Technology Interests

Hello, World!

 

For many, the first customary steps along the path of a structured computer programing curriculum is to code a program to print the phrase "Hello, World!", yet the technology and the world we live in have continued to change since that phrase was first introduced into digital custom. In the past few years we have reached the point of technological development where we often know ahead of time what kinds of new capabilities and changes technology will bring us down the road, and yet somehow so many of these changes still seem so impressive after they arrive. As we approach a new era, the financial world has been forever changed by exponential improvements in computational power that now provide the capabilities to execute complex calculations involving many millions of lines of data in almost no time.
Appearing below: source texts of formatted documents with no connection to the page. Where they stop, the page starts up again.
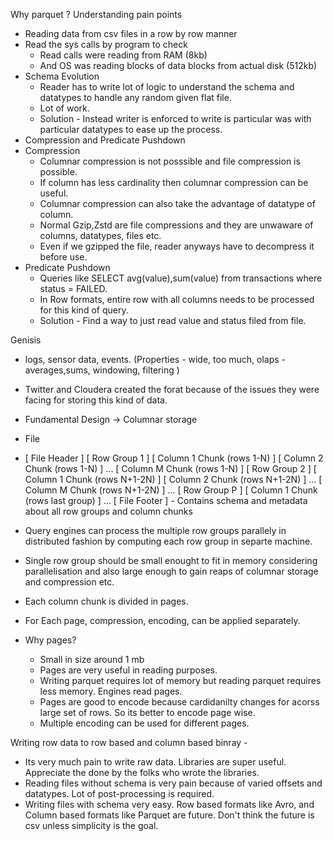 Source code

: Why parquet ?
Understanding pain points
- Reading data from csv files in a row by row manner
- Read the sys calls by program to check 
    - Read calls were reading from RAM (8kb)
    - And OS was reading blocks of data blocks from actual disk (512kb)
- Schema Evolution
   - Reader has to write lot of logic to understand the schema and datatypes to handle any random given flat file.
   - Lot of work.
   - Solution - Instead writer is enforced to write is particular was with particular datatypes to ease up the process.
- Compression and Predicate Pushdown
- Compression
    - Columnar compression is not posssible and file compression is possible.
    - If column has less cardinality then columnar compression can be useful. 
    - Columnar compression can also take the advantage of datatype of column. 
    - Normal Gzip,Zstd are file compressions and they are unwaware of columns, datatypes, files etc.
    - Even if we gzipped the file, reader anyways have to decompress it before use.
- Predicate Pushdown
    - Queries like SELECT avg(value),sum(value) from transactions where status = FAILED.
    - In Row formats, entire row with all columns needs to be processed for this kind of query.
    - Solution - Find a way to just read value and status filed from file.



Genisis
- logs, sensor data, events. (Properties - wide, too much, olaps - averages,sums, windowing, filtering )
- Twitter and Cloudera created the forat because of the issues they were facing for storing this kind of data.
- Fundamental Design -> Columnar storage
- File 
- [ File Header ]
[ Row Group 1 ]
  [ Column 1 Chunk (rows 1-N) ]
  [ Column 2 Chunk (rows 1-N) ]
  ...
  [ Column M Chunk (rows 1-N) ]
[ Row Group 2 ]
  [ Column 1 Chunk (rows N+1-2N) ]
  [ Column 2 Chunk (rows N+1-2N) ]
  ...
  [ Column M Chunk (rows N+1-2N) ]
...
[ Row Group P ]
  [ Column 1 Chunk (rows last group) ]
  ...
[ File Footer ] - Contains schema and metadata about all row groups and column chunks

- Query engines can process the multiple row groups parallely in distributed fashion by computing each row group in separte machine.
- Single row group should be small enought to fit in memory considering parallelisation and also large enough to gain reaps of columnar storage and compression etc.
- Each column chunk is divided in pages.
- For Each page, compression, encoding, can be applied separately.
- Why pages? 
    - Small in size around 1 mb
    - Pages are very useful in reading purposes.
    - Writing parquet requires lot of memory but reading parquet requires less memory. Engines read pages.
    - Pages are good to encode because cardidanilty changes for acorss large set of rows. So its better to encode page wise.
    - Multiple encoding can be used for different pages.



Writing row data to row based and column based binray - 
- Its very much pain to write raw data. Libraries are super useful. Appreciate the done by the folks who wrote the libraries.
- Reading files without schema is very pain because of varied offsets and datatypes. Lot of post-processing is required.
- Writing files with schema very easy. Row based formats like Avro, and Column based formats like Parquet are future. Don't think the future is csv unless simplicity is the goal.








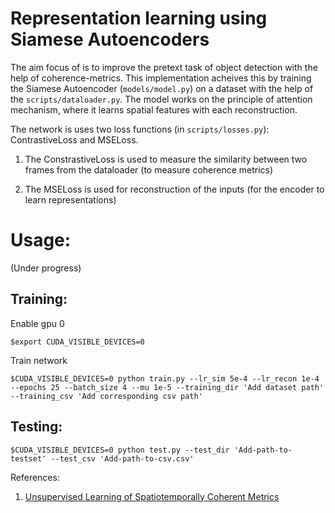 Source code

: # Representation learning using Siamese Autoencoders

The aim focus of is to improve the pretext task of object detection with the help of coherence-metrics.
This implementation acheives this by training the Siamese Autoencoder (`models/model.py`) on a dataset with the help of the `scripts/dataloader.py`. The model works on the principle of attention mechanism, where it learns spatial features with each reconstruction.

The network is uses two loss functions (in `scripts/losses.py`): ContrastiveLoss and MSELoss.
1. The ConstrastiveLoss is used to measure the similarity between two frames from the dataloader (to measure coherence metrics)

2. The MSELoss is used for reconstruction of the inputs (for the encoder to learn representations)



# Usage:
(Under progress)

## Training:

Enable gpu 0

`$export CUDA_VISIBLE_DEVICES=0`

Train network

`$CUDA_VISIBLE_DEVICES=0 python train.py --lr_sim 5e-4 --lr_recon 1e-4 --epochs 25 --batch_size 4 --mu 1e-5 --training_dir 'Add dataset path' --training_csv 'Add corresponding csv path'`

## Testing:
`$CUDA_VISIBLE_DEVICES=0 python test.py --test_dir 'Add-path-to-testset' --test_csv 'Add-path-to-csv.csv'`




References:
1. [Unsupervised Learning of Spatiotemporally Coherent Metrics](https://arxiv.org/abs/1412.6056)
Currently, approximately 90% of average daily trading volume on major securities exchanges are initiated by algorithms, and banks can no longer rely on strategies to hold prime commercial real estate square footage for their branch network to win a market - digital access and data analytics have brought new rules.
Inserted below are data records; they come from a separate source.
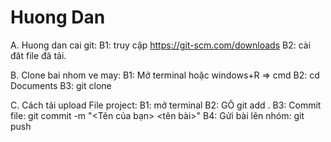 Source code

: # Huong Dan
A. Huong dan cai git:
  B1: truy cập https://git-scm.com/downloads
  B2: cài đăt file đã tải.

B. Clone bai nhom ve may:
  B1: Mở terminal hoặc windows+R => cmd
  B2: cd Documents
  B3: git clone 

C. Cách tải upload File project:
  B1: mở terminal
  B2: GÕ git add .
  B3: Commit file: git commit -m "<Tên của bạn> <tên bài>"
  B4: Gửi bài lên nhóm: git push
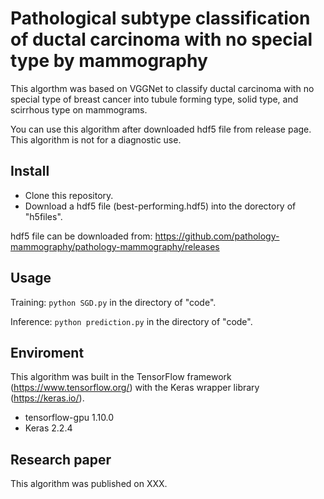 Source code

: # Pathological subtype classification of ductal carcinoma with no special type by mammography
This algorthm was based on VGGNet to classify ductal carcinoma with no special type of breast cancer into tubule forming type, solid type, and scirrhous type on mammograms.

You can use this algorithm after downloaded hdf5 file from release page.
This algorithm is not for a diagnostic use.

## Install

- Clone this repository.
- Download a hdf5 file (best-performing.hdf5) into the dorectory of "h5files".

hdf5 file can be downloaded from:
https://github.com/pathology-mammography/pathology-mammography/releases


## Usage
Training: `python SGD.py` in the directory of "code". 

Inference: `python prediction.py` in the directory of "code". 

## Enviroment
This algorithm was built in the TensorFlow framework (https://www.tensorflow.org/) with the Keras wrapper library (https://keras.io/).

- tensorflow-gpu 1.10.0
- Keras 2.2.4

## Research paper
This algorithm was published on XXX.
As more aspiring coders return the phase “Hello, World!” along the first steps of initiation into any new programming language that they learn, momentum continues to accelerate behind the drive toward new applications for data structuring, training, modeling, and final analytics through machine learning techniques and other analytics capabilities. Despite these new technologies and methods, the HP 10BII and similar tools are is still useful for calculating cash flows and simple ratios in short order, even through capabilities offered by programming languages such as SAS, R, python, and others provide access to packages that are exponentially more powerful than our best tools of the past. Similarly, the most recent version of Microsoft excel is still powerful enough to handle 1,048,576 rows and 16,384 columns prior to plug-in modifications.

Exciting new changes that are being created through technology offer us more opportunities than ever to work out old problems in new ways, but the most successful among the next generation of financial professionals will be those who understand what tools will work best in each specific application they will face. That much will never change.